Have you tried keeping him in the crate that he seems to have no issue with? 

doxiemommy has very sound advice. Crate conditioning is key. You need to start slowly (no more than a few seconds) and build up. It is very important that you crate him when you are home, too. I teach, so I am home all summer. I have a dog with crate/separation anxiety. When I was working, we had a routine and she was comfortable in her crate. When I was off for the summer, I was more lax about crating her because I was home...and it showed. When I did have to crate her, she was a nightmare. I got her back on a routine and it made all the difference. I also crate her when I am here (eating, vacuuming, etc.) so she realized that crate did not equal me leaving.

Most practices are to ignore it. I would go that route because any attention is still attention (thus giving the dog what he wants). For me, ignoring never worked, so I tell her hush (once) and that usually does the trick. (Gracie is a GSD mix, too.) 

I leave Gracie with a treat ball full of treats and a bully stick. That usually keeps her happy. You can also have a "crate only" treat. Something super yummy and super special that only comes out when he goes in the crate.


----------



## Lokiko

Thanks for all the great advice! I went out last night and bought two different types of kongs, stuffed them with peanut butter and some other goodies and popped them in the freezer. Because Shadow loves, loves, loves peanut butter then I will only let him have these treats in the crate. What is a bully stick?

As for a different crate.... He has two. A standard wire crate and a plastic one. Is there another kind to try? It's been hard to find one that does not have any sharp metal edges or a clasp mechanism that he could not take apart and wear his teeth down on. But I guess the goal is that eventually he will be calm in it and not tear it apart.

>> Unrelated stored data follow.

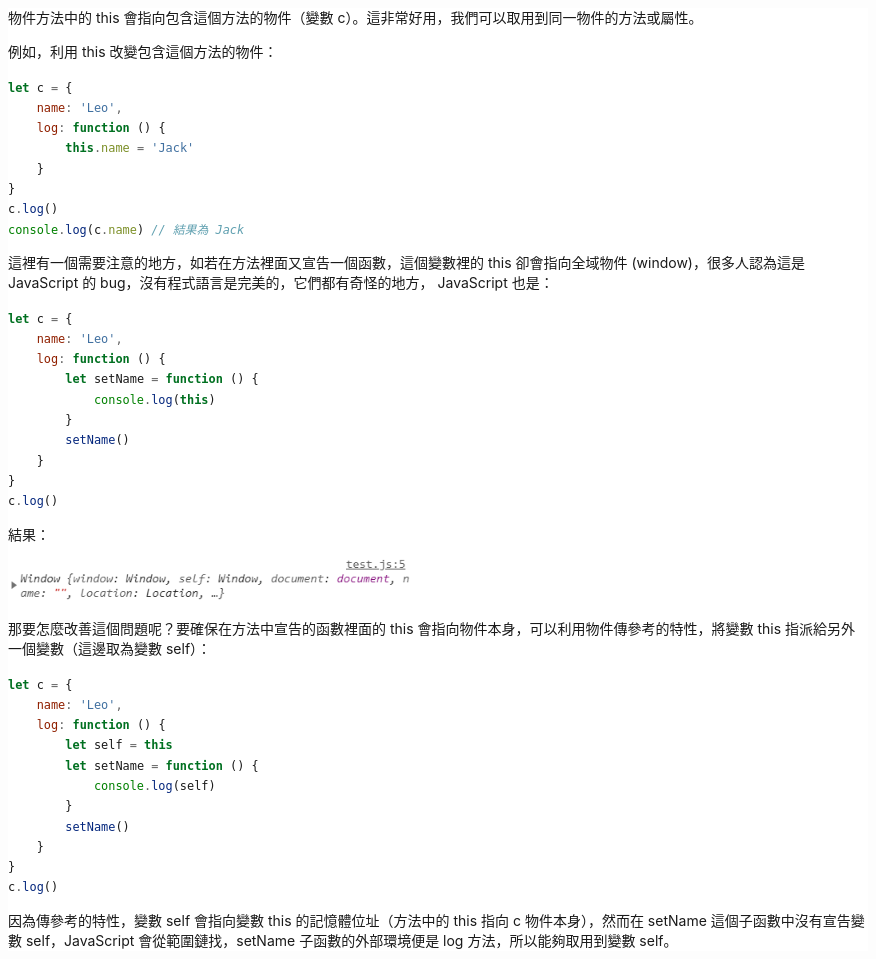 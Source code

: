 物件方法中的 this 會指向包含這個方法的物件（變數 c）。這非常好用，我們可以取用到同一物件的方法或屬性。

例如，利用 this 改變包含這個方法的物件：

```js
let c = {
    name: 'Leo',
    log: function () {
        this.name = 'Jack'
    }
}
c.log()
console.log(c.name) // 結果為 Jack
```

這裡有一個需要注意的地方，如若在方法裡面又宣告一個函數，這個變數裡的 this 卻會指向全域物件 (window)，很多人認為這是 JavaScript 的 bug，沒有程式語言是完美的，它們都有奇怪的地方， JavaScript 也是：

```js
let c = {
    name: 'Leo',
    log: function () {
        let setName = function () {
            console.log(this)
        }
        setName()
    }
}
c.log()
```

結果：

<img src="https://github.com/TsaiChihWei/learning-blog/blob/master/JavaScript%20Understanding%20the%20Weird%20Part/pics/%E7%89%A9%E4%BB%B6%E5%87%BD%E6%95%B8%E8%88%87this5.png?raw=true" style="zoom: 80%;" />

那要怎麼改善這個問題呢？要確保在方法中宣告的函數裡面的 this 會指向物件本身，可以利用物件傳參考的特性，將變數 this 指派給另外一個變數（這邊取為變數 self）：

```js
let c = {
    name: 'Leo',
    log: function () {
        let self = this
        let setName = function () {
            console.log(self)
        }
        setName()
    }
}
c.log()
```

因為傳參考的特性，變數 self 會指向變數 this 的記憶體位址（方法中的 this 指向 c 物件本身），然而在 setName 這個子函數中沒有宣告變數 self，JavaScript 會從範圍鏈找，setName 子函數的外部環境便是 log 方法，所以能夠取用到變數 self。
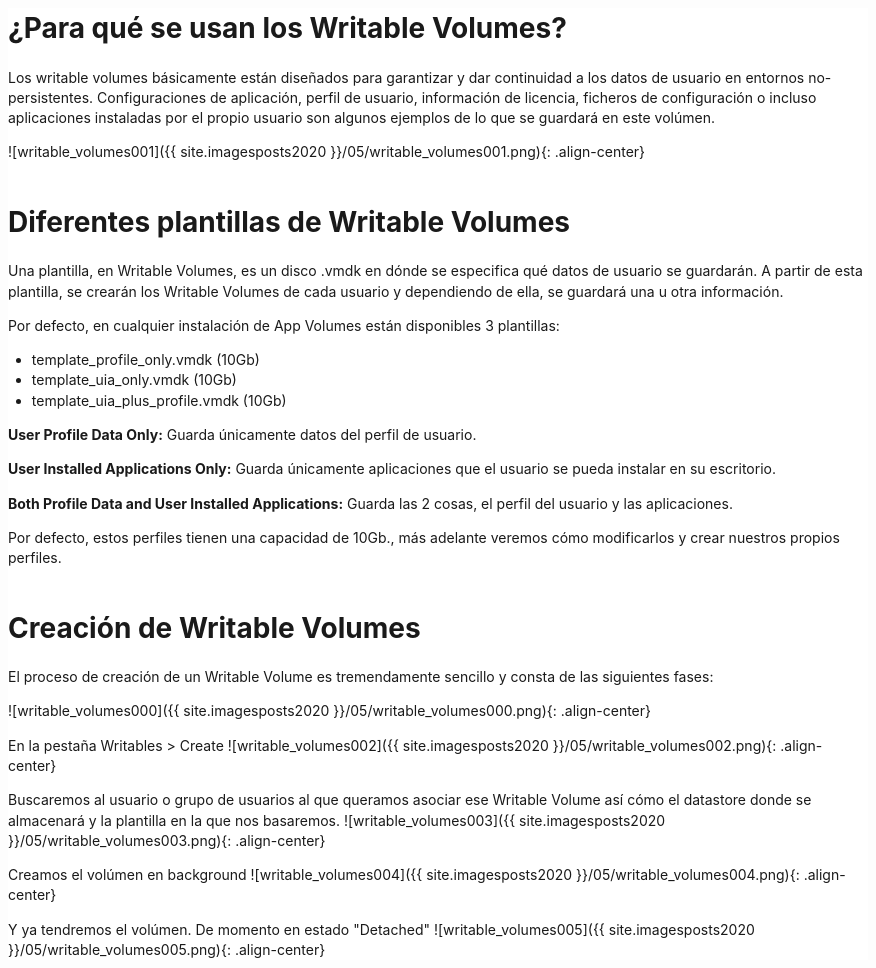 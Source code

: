 #	¿Para qué se usan los Writable Volumes?

Los writable volumes básicamente están diseñados para garantizar y dar continuidad a los datos de usuario en entornos no-persistentes. Configuraciones de aplicación, perfil de usuario, información de licencia, ficheros de configuración o incluso aplicaciones instaladas por el propio usuario son algunos ejemplos de lo que se guardará en este volúmen.

![writable_volumes001]({{ site.imagesposts2020 }}/05/writable_volumes001.png){: .align-center}

#	Diferentes plantillas de Writable Volumes

Una plantilla, en Writable Volumes, es un disco .vmdk en dónde se especifica qué datos de usuario se guardarán. A partir de esta plantilla, se crearán los Writable Volumes de cada usuario y dependiendo de ella, se guardará una u otra información.

Por defecto, en cualquier instalación de App Volumes están disponibles 3 plantillas:

- template_profile_only.vmdk (10Gb)
- template_uia_only.vmdk (10Gb)
- template_uia_plus_profile.vmdk (10Gb)

**User Profile Data Only:** Guarda únicamente datos del perfil de usuario.

**User Installed Applications Only:** Guarda únicamente aplicaciones que el usuario se pueda instalar en su escritorio.

**Both Profile Data and User Installed Applications:** Guarda las 2 cosas, el perfil del usuario y las aplicaciones.

Por defecto, estos perfiles tienen una capacidad de 10Gb., más adelante veremos cómo modificarlos y crear nuestros propios perfiles.

#	Creación de Writable Volumes

El proceso de creación de un Writable Volume es tremendamente sencillo y consta de las siguientes fases:

![writable_volumes000]({{ site.imagesposts2020 }}/05/writable_volumes000.png){: .align-center}

En la pestaña Writables > Create
![writable_volumes002]({{ site.imagesposts2020 }}/05/writable_volumes002.png){: .align-center}

Buscaremos al usuario o grupo de usuarios al que queramos asociar ese Writable Volume así cómo el datastore donde se almacenará y la plantilla en la que nos basaremos.
![writable_volumes003]({{ site.imagesposts2020 }}/05/writable_volumes003.png){: .align-center}

Creamos el volúmen en background
![writable_volumes004]({{ site.imagesposts2020 }}/05/writable_volumes004.png){: .align-center}

Y ya tendremos el volúmen. De momento en estado "Detached"
![writable_volumes005]({{ site.imagesposts2020 }}/05/writable_volumes005.png){: .align-center}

It's just so confusing for me. My Aussie/Collie, Pepper, never had these issues with the crate. She loved it. I always felt a little bad about crating her because she was so high energy, but it never bothered her from the get go. She just accepted it. I guess I thought Shadow would be the same... especially because he is so chill and laid back about everything and has been so easy to train in all other respects. I've never had a GSD mix before and I must say that we are enjoying him, but leaving him has become a trial. My friends all think we are crazy setting up a dog cam, but what can we say... we love our dogs.

Btw... I'm truly grateful for the kind reception and all the willingness to offer advice. It really helps to know that this pretty normal.


----------



## theyogachick

Which crate does he have less issue with? Some dogs don't like open wire crates and prefer the den-like feel of the plastic ones. I would stick to the one he likes the most and go from there.

A bully stick is, well, bull penis. Yep. Better than rawhide because they are fully digestible. I get mine here: www.bestbullysticks.com. There are plenty of places to go, though. (If you go there, buy a few at first to see if your dogs likes them. If he does, I would suggest the grab bag because it is the best value and lasts me a month or so).


----------



## Shiningsummer

My dog Molly hates being in the crate too. She would do the exact same thing your dog does plus she would drool so much the crate would be soaking wet when we got home. No amount of crate conditioning helped. I thought she had SA but she was just fine when let out to roam the house by herself when I was gone. I came to the conclusion that she just hates being crated. Does your dog absolutely have to be in a crate? Can you put him in a doggy proof room or maybe do short trial runs to see how he acts when he's allowed out when you're gone?


----------



## doxiemommy

I agree with Shiningsummer, some dogs do not get used to their crate, including some dogs that have separation anxiety. We used to crate when our dogs were very young. We chose to switch to an ex-pen in the kitchen when they got a bit older, and then we eventually switched to the whole kitchen blocked off with a baby gate. But, our reasoning was that we were giving them a bit more freedom as they got older, so we could eventually leave them free in the house, which we do now.

But, it seems to me like it could work, the crate, as it did work once, but has only since gotten worse.

We have small dogs, and we travel a lot, so the plastic type crates work for us, like the "Pet Taxi" type.


----------



## Jenn~n~Luke

Shiningsummer said:


> My dog Molly hates being in the crate too. She would do the exact same thing your dog does plus she would drool so much the crate would be soaking wet when we got home. No amount of crate conditioning helped. I thought she had SA but she was just fine when let out to roam the house by herself when I was gone. I came to the conclusion that she just hates being crated. Does your dog absolutely have to be in a crate? Can you put him in a doggy proof room or maybe do short trial runs to see how he acts when he's allowed out when you're gone?


Same with Luke. If he is ok left out of the crate (no destruction) when you leave the house, and no amount of trying helps, I'd just say to heck with it and leave him be. It's not worth the constant stress on the dog IF he's going to be fine uncrated.


----------